Speculation theory vs practice

There are two nice posts up by Ben Strubel at New Economic Perspectives. He addresses commodity speculation. There’s currently quite a bit of discussion about this in Germany because food speculation, for instance, drives up prices and adds volatility.

Strubel is not coming from this direction though – instead he looks at how commodity speculation is sold and shows that the sales pitch is wrong, that commodities by now track other speculation objects like stocks rather closely, and that the returns are subpar. So this sounds like a perfect lose-lose (but then, so do a lot of speculative endeavours to me). This was in the first post.

In reaction to this he’s been attacked by someone who basically claims that he has no idea, that commodities outperform other speculation objects etc. Apart from the fact that Strubel proposes in his reply a kind of trader’s Randi challenge: Strubel invests in non-commodities of his choice, his critic invests in commodities, winner after ten years gets 10k from the other one, he also offers this:

The other question is how will an index perform once there are a large amount of assets tracking that index? History is littered with investing strategies that appeared to work on paper, backtested against data sets, or tracked as a model.
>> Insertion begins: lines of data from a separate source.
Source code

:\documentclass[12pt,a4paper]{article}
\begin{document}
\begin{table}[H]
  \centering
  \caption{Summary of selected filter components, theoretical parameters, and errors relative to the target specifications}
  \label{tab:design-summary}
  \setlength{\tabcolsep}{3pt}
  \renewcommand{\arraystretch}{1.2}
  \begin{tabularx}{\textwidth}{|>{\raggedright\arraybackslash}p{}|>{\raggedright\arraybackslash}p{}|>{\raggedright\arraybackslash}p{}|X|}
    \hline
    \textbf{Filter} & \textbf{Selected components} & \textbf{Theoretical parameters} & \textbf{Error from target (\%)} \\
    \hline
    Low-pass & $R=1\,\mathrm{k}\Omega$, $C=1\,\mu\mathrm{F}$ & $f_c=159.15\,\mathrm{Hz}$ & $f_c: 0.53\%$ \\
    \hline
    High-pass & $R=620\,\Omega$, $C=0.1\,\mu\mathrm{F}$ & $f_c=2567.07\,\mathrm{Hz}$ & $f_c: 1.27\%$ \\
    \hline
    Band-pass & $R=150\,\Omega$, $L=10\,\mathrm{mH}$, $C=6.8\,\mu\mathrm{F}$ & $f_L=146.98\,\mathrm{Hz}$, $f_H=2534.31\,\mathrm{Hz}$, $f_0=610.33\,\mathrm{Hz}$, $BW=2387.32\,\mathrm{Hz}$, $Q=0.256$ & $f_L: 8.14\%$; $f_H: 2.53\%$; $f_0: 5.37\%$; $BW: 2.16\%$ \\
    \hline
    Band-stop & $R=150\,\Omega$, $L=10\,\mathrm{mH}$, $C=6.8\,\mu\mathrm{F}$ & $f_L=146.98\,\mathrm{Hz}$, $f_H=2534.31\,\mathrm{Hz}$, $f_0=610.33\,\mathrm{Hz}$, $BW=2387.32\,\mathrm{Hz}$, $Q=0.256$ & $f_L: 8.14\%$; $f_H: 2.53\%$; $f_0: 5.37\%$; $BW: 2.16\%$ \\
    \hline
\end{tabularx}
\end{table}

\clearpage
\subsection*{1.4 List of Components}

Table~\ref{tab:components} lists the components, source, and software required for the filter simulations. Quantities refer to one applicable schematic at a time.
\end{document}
Only when actual investments were made have they found out that the effect of making the prescribed trades or investments has erased some or all of the predicted returns. When discussing returns, I prefer real, tradable, investable products rather than paper indexes when at all possible.

This is basically my standard response/question every time I see a Machine Learning/Data Mining paper that claims they can beat the market – so I am glad to see that I am not just paranoid.